Supreme Court Upholds 20-Year Sentence for Ex-Army Officer Over Pinochet-Era Killing: Soldier Pulled From Vehicle and Executed by Fellow Serviceman

·The Cavalry School trainee was executed by an Army patrol during an alleged escape attempt in June 1975 in Quillota.

Supreme Court Upholds 20-Year Sentence for Ex-Army Officer Over Pinochet-Era Killing: Soldier Pulled From Vehicle and Executed by Fellow Serviceman

Autor: Cristian

Chile’s Supreme Court has upheld the ruling that sentenced a former Army officer to 20 years in prison for the aggravated homicide of trainee Cavalry School soldier J.A.F.Z., who in June 1975—during the dictatorship of Augusto Pinochet—was executed by an Army patrol in Quillota amid an alleged escape attempt.

In a unanimous decision, the Supreme Court’s Second Chamber—composed of Justice Manuel Antonio Valderrama, Justices María Teresa Letelier and María Soledad Melo, and attorney members Pía Tavolari and Eduardo Gandulfo—rejected a substantive cassation appeal filed by the defense against the January 2024 judgment issued by Special Visiting Minister Max Cancino Cancino, which sentenced E.E.S.A. to twenty years of imprisonment in its maximum degree, plus ancillary legal penalties, as the direct perpetrator
of the aggravated homicide of J.A.F.Z.

Regarding the appeal submitted by the retired officer’s lawyers, the Court noted that “the challenge centers on two military exculpatory circumstances that, in the defense’s view, are present in this case: first, Article 410 of the Code of Military Justice, which provides: ‘In addition to the established exemptions from liability, it shall be an exculpatory cause of criminal liability for members of the Carabineros to use their firearms in self-defense or in the immediate defense of another person whom, by virtue of their position, they must protect or assist.’ As to the second exemption, it corresponds to the first paragraph of Article 411 of the same code, which states: ‘A Carabinero shall also be exempt from criminal liability for using firearms against a prisoner or detainee who flees and does not heed orders to stop.’”

However, it held that both provisions require factual circumstances that, contrary to the defense’s argument, “were not established by the trial judges because, as is clear, at no time did the victim seize any firearm from his guards.”

“Accordingly, there is no indication of how he could have endangered either the convicted officer or any other person, as the cited provision requires. The same applies to the alleged escape, which underpins the second exemption. As established, it was merely an alternative account presented by the detail to military justice and was never proven, which means the asserted exculpations lack a factual foundation to support them; therefore, there is no error in dismissing them,” the ruling stated.

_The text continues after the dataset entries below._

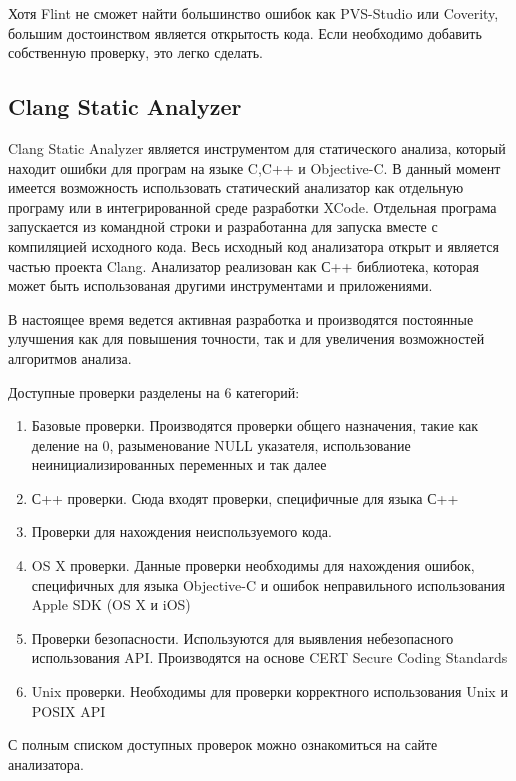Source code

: Хотя Flint не сможет найти большинство ошибок как PVS-Studio или Coverity, большим достоинством
является открытость кода. Если необходимо добавить собственную проверку, это легко сделать.
  
\subsection{Clang Static Analyzer}
Clang Static Analyzer является инструментом для статического анализа, который находит ошибки
для програм на языке C,C++ и Objective-C. В данный момент имеется возможность использовать 
статический анализатор как отдельную програму или в интегрированной среде разработки XCode.
Отдельная програма запускается из командной строки и разработанна для запуска вместе с компиляцией
исходного кода. Весь исходный код анализатора открыт и является частью проекта Clang. 
Анализатор реализован как С++ библиотека, которая может быть использованая другими инструментами и приложениями.
 
В настоящее время ведется активная разработка и производятся постоянные улучшения как для повышения точности, 
так и для увеличения возможностей алгоритмов анализа. 

Доступные проверки разделены на 6 категорий: 
\begin{enumerate}
	\item Базовые проверки. Производятся проверки общего назначения, такие как деление на 0, 
разыменование NULL указателя, использование неинициализированных переменных и так далее
	\item С++ проверки. Сюда входят проверки, специфичные для языка С++
	\item Проверки для нахождения неиспользуемого кода.
	\item OS X проверки. Данные проверки необходимы для нахождения ошибок, специфичных для 
языка Objective-C и ошибок неправильного использования Apple SDK (OS X и iOS)
	\item Проверки безопасности. Используются для выявления небезопасного использования API. 
Производятся на основе CERT Secure Coding Standards 
	\item Unix проверки. Необходимы для проверки корректного использования Unix и POSIX API
\end{enumerate}
С полным списком доступных проверок можно ознакомиться на сайте анализатора.
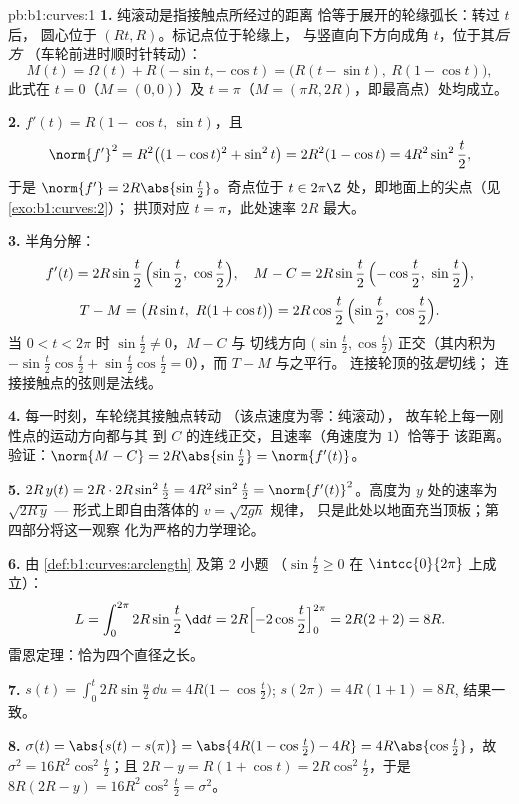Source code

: \begin{solution}{pb:b1:curves:1}
\textbf{1.} 纯滚动是指接触点所经过的距离
恰等于展开的轮缘弧长：转过 $t$ 后，
圆心位于 $(Rt, R)$。标记点位于轮缘上，
与竖直向下方向成角 $t$，位于其\emph{后方}
（车轮前进时顺时针转动）：
\[
M(t) = \Omega(t) + R(-\sin t, -\cos t)
= \bigl(R(t - \sin t),\ R(1 - \cos t)\bigr),
\]
此式在 $t = 0$（$M = (0,0)$）及 $t = \pi$（$M =
(\pi R, 2R)$，即最高点）处均成立。

\textbf{2.} $f'(t) = R(1 - \cos t,\ \sin t)$，且
\[
\norm{f'}^2 = R^2\bigl((1-\cos t)^2 + \sin^2 t\bigr)
= 2R^2(1 - \cos t) = 4R^2\sin^2\frac t2 ,
\]
于是 $\norm{f'} = 2R\abs{\sin\frac t2}$。奇点位于 $t \in
2\pi\Z$ 处，即地面上的尖点（见\cref{exo:b1:curves:2}）；
拱顶对应 $t = \pi$，此处速率 $2R$ 最大。

\textbf{3.} 半角分解：
\[
f'(t) = 2R\sin\frac t2\,\Bigl(\sin\frac t2,\ \cos\frac t2\Bigr),
\quad
M - C = 2R\sin\frac t2\,\Bigl(-\cos\frac t2,\ \sin\frac t2\Bigr),
\]
\[
T - M = \bigl(R\sin t,\ R(1 + \cos t)\bigr)
= 2R\cos\frac t2\,\Bigl(\sin\frac t2,\ \cos\frac t2\Bigr).
\]
当 $0 < t < 2\pi$ 时 $\sin\frac t2 \neq 0$，$M - C$ 与
切线方向 $\bigl(\sin\frac t2, \cos\frac
t2\bigr)$ 正交（其内积为 $-\sin\frac t2\cos\frac t2 +
\sin\frac t2\cos\frac t2 = 0$），而 $T - M$ 与之平行。
连接轮顶的弦\emph{是}切线；
连接接触点的弦则是法线。

\textbf{4.} 每一时刻，车轮绕其接触点转动
（该点速度为零：纯滚动），
故车轮上每一刚性点的运动方向都与其
到 $C$ 的连线正交，且速率（角速度为 $1$）恰等于
该距离。验证：$\norm{M - C} = 2R\abs{\sin\frac t2} =
\norm{f'(t)}$。

\textbf{5.} $2R\,y(t) = 2R\cdot 2R\sin^2\frac t2 =
4R^2\sin^2\frac t2 = \norm{f'(t)}^2$。高度为 $y$ 处的速率为
$\sqrt{2R\,y}$ --- 形式上即自由落体的 $v = \sqrt{2gh}$ 规律，
只是此处以地面充当顶板；第四部分将这一观察
化为严格的力学理论。

\textbf{6.} 由 \cref{def:b1:curves:arclength} 及第 2 小题
（$\sin\frac t2 \geq 0$ 在 $\intcc{0}{2\pi}$ 上成立）：
\[
L = \int_0^{2\pi} 2R\sin\frac t2\,\dd t
= 2R\Bigl[-2\cos\frac t2\Bigr]_0^{2\pi} = 2R(2 + 2) = 8R .
\]
雷恩定理：恰为四个直径之长。

\textbf{7.} $s(t) = \int_0^t 2R\sin\frac u2\,\dd u =
4R\bigl(1 - \cos\frac t2\bigr)$; $s(2\pi) = 4R(1+1) = 8R$,
结果一致。

\textbf{8.} $\sigma(t) = \abs{s(t) - s(\pi)} = \abs{4R(1 -
\cos\frac t2) - 4R} = 4R\abs{\cos\frac t2}$，故 $\sigma^2 =
16R^2\cos^2\frac t2$；且 $2R - y = R(1 + \cos t) =
2R\cos^2\frac t2$，于是 $8R(2R - y) = 16R^2\cos^2\frac t2 =
\sigma^2$。


\end{solution}
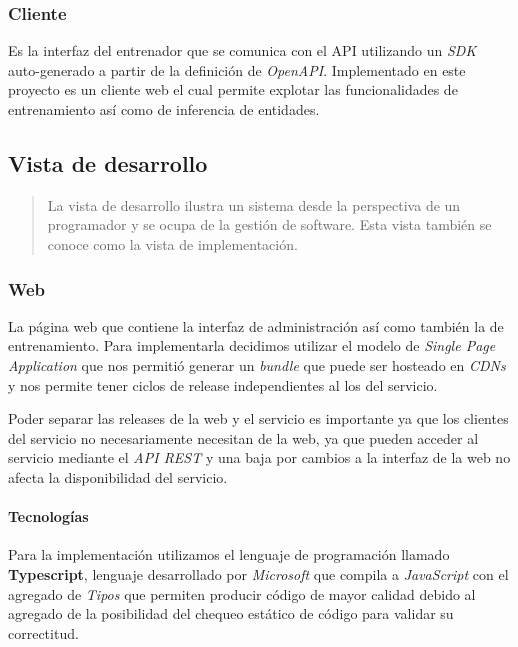 \documentclass[12pt,a4paper,]{scrartcl}
\let\oldparagraph\paragraph
\renewcommand{\paragraph}[1]{\oldparagraph{#1}\mbox{}}
\begin{document}
\hypertarget{cliente}{%
\subsubsection{Cliente}\label{cliente}}

Es la interfaz del entrenador que se comunica con el API utilizando un \emph{SDK} auto-generado a partir de la definición de \emph{OpenAPI}. Implementado en este proyecto es un cliente web el cual permite explotar las funcionalidades de entrenamiento así como de inferencia de entidades.

\hypertarget{vista-de-desarrollo}{%
\subsection{Vista de desarrollo}\label{vista-de-desarrollo}}

\begin{quote}
La vista de desarrollo ilustra un sistema desde la perspectiva de un programador y se ocupa de la gestión de software.
Esta vista también se conoce como la vista de implementación.
\end{quote}

\hypertarget{web-1}{%
\subsubsection{Web}\label{web-1}}

La página web que contiene la interfaz de administración así como también la de entrenamiento. Para implementarla decidimos utilizar el modelo de \emph{Single Page Application} que nos permitió generar un \emph{bundle} que puede ser hosteado en \emph{CDNs} y nos permite tener ciclos de release independientes al los del servicio.

Poder separar las releases de la web y el servicio es importante ya que los clientes del servicio no necesariamente necesitan de la web, ya que pueden acceder al servicio mediante el \emph{API REST} y una baja por cambios a la interfaz de la web no afecta la disponibilidad del servicio.

\hypertarget{tecnologuxedas}{%
\paragraph{Tecnologías}\label{tecnologuxedas}}

Para la implementación utilizamos el lenguaje de programación llamado \textbf{Typescript}, lenguaje desarrollado por \emph{Microsoft} que compila a \emph{JavaScript} con el agregado de \emph{Tipos} que permiten producir código de mayor calidad debido al agregado de la posibilidad del chequeo estático de código para validar su correctitud.
\end{document}
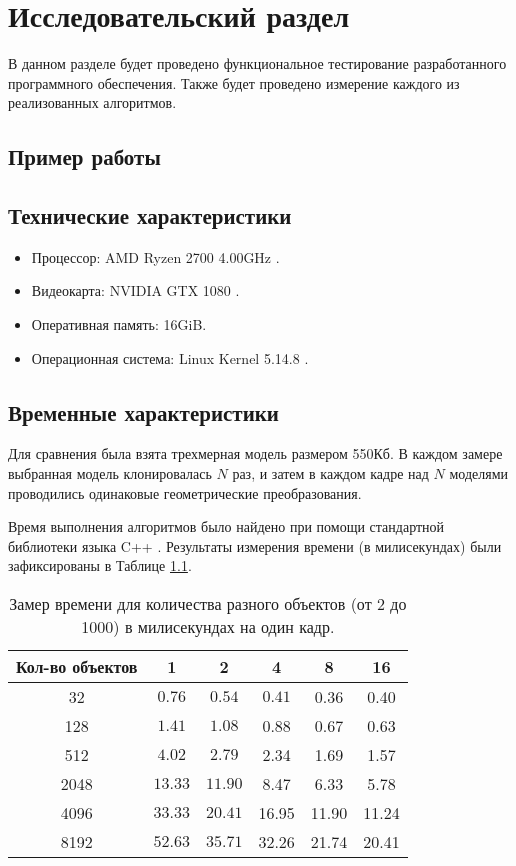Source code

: \chapter{Исследовательский раздел}
\label{cha:research}

В данном разделе будет проведено функциональное тестирование разработанного программного обеспечения. Также будет проведено измерение каждого из реализованных алгоритмов.

\section{Пример работы}

\section{Технические характеристики}
\begin{itemize}
    \item Процессор: AMD Ryzen 2700 4.00GHz \cite{ryzen}.
    \item Видеокарта: NVIDIA GTX 1080 \cite{gtx1080}.
    \item Оперативная память: 16GiB.
    \item Операционная система: Linux Kernel 5.14.8 \cite{kernel}.
\end{itemize}



\section{Временные характеристики}

Для сравнения была взята трехмерная модель размером 550Кб. В каждом замере выбранная модель клонировалась $N$ раз, и затем в каждом кадре над $N$ моделями проводились одинаковые геометрические преобразования.

Время выполнения алгоритмов было найдено при помощи  стандартной библиотеки языка C++ \cite{iso_2017}. 
Результаты измерения времени (в милисекундах) были зафиксированы в Таблице \ref{tab:benchmark}.

\begin{table}[ht]
  \caption{Замер времени для количества разного объектов (от 2 до 1000) в милисекундах на один кадр. }
  \begin{tabular}{|c|c|c|c|c|c|}
  \hline
  Кол-во объектов & 1 & 2  & 4 & 8 & 16\\
  \hline
  32  &  $0.76$   &  $0.54$   & $0.41$ & 0.36 & 0.40          \\
    \hline
  128  & $1.41$   & $1.08$    & 0.88  &  0.67 & 0.63    \\
    \hline
  512  & $4.02$   & $2.79$    & 2.34 & 1.69 & 1.57        \\
    \hline
  2048  & $13.33$  & $11.90$   & 8.47  & 6.33 & 5.78\\
    \hline
  4096 &  $33.33$ & $20.41$ & 16.95 & 11.90 & 11.24\\
    \hline
  8192  &  $52.63$ & $35.71$ & 32.26 & 21.74 & 20.41\\
    \hline
  \end{tabular}
  \label{tab:benchmark}
\end{table}

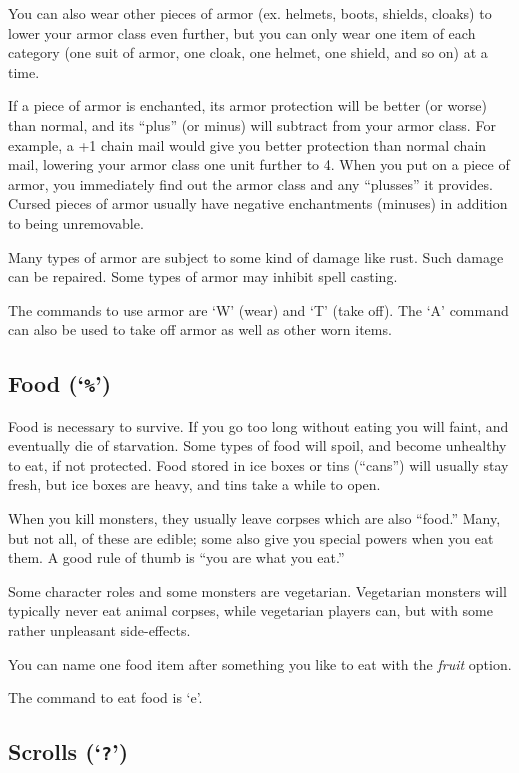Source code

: \nd You can also wear other pieces of armor (ex. helmets, boots,
shields, cloaks)
to lower your armor class even further, but you can only wear one item
of each category (one suit of armor, one cloak, one helmet, one
shield, and so on) at a time.

If a piece of armor is enchanted, its armor protection will be better
(or worse) than normal, and its ``plus'' (or minus) will subtract from
your armor class.  For example, a +1 chain mail would give you
better protection than normal chain mail, lowering your armor class one
unit further to 4.  When you put on a piece of armor, you immediately
find out the armor class and any ``plusses'' it provides.  Cursed
pieces of armor usually have negative enchantments (minuses) in
addition to being unremovable.

Many types of armor are subject to some kind of damage like rust.  Such
damage can be repaired.  Some types of armor may inhibit spell casting.

The commands to use armor are `W' (wear) and `T' (take off).
The `A' command can also be used to take off armor as well as other
worn items.
\subsection{Food (`{\tt \%}')}

Food is necessary to survive.  If you go too long without eating you
will faint, and eventually die of starvation.  Some types of food will
spoil, and become unhealthy to eat, if not protected.  Food stored in
ice boxes or tins (``cans'') will usually stay fresh, but
ice boxes are heavy, and tins take a while to open.

When you kill monsters, they usually leave corpses which are also
``food.''  Many, but not all, of these are edible; some also give you
special powers when you eat them.  A good rule of thumb is ``you are
what you eat.''

Some character roles and some monsters are vegetarian.  Vegetarian monsters
will typically never eat animal corpses, while vegetarian players can,
but with some rather unpleasant side-effects.

You can name one food item after something you like to eat with the
{\it fruit }
option.

The command to eat food is `e'.
\subsection*{Scrolls (`{\tt ?}')}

With respect to the circumstance in the second paragraph of Article 411 of the Code of Military Justice—which allows mitigation when the facts “show there was no rational need to use firearms to the full extent apparent,” and permits courts to treat it “as a simple mitigating factor and reduce the sentence by one, two, or three degrees”—the Court determined that “the victim’s death resulted from a deliberate action whose sole objective was to end his life.”

“At no time were the military personnel’s physical integrity at risk; rather, this was an execution outside any legal framework, constituting the crime of aggravated homicide. It was therefore correct to reject this mitigation rule,” it concluded.

In addition to denying the defense’s cassation appeal on the merits, the high court also upheld, in the civil sphere, the judgment that rejected the State’s statute-of-limitations defense and ordered total compensation of $825,000,000 for moral damages to the victim’s family.

The killing of the soldier who was pulled from the vehicle and shot by another serviceman

In the underlying judgment, the special visiting minister for human rights cases at the Valparaíso Court of Appeals, Max Cancino Cancino, established the following facts:

“On June 11, 1975, J.A.F.Z., a 27-year-old former trainee soldier at the Quillota Cavalry School who was being held in pretrial detention for a common crime at the Santiago Public Prison, was removed from that facility at 10:35 p.m. by a military patrol composed of members of Quillota’s CIRE (Regional Intelligence Center), primarily under the command of two officers of the Chilean Army, to transfer him to the Military Prosecutor’s Office of Quillota to take his statement as an accused. Approximately two vehicles belonging to that agency participated, and en route between Santiago and Quillota, when the convoy neared the latter city, it stopped at bus stop eight on the International Road, near the Chacra Victoria, at which point the uniformed personnel ordered J.A.F.Z. to get out of the vehicle. There, a few minutes later, he was struck by two gunshots, one to the chest and one to the abdomen, both fired from back to front, which caused his death.
Subsequently, the members of the detail told the military judicial authority that the detainee had allegedly tried to escape.”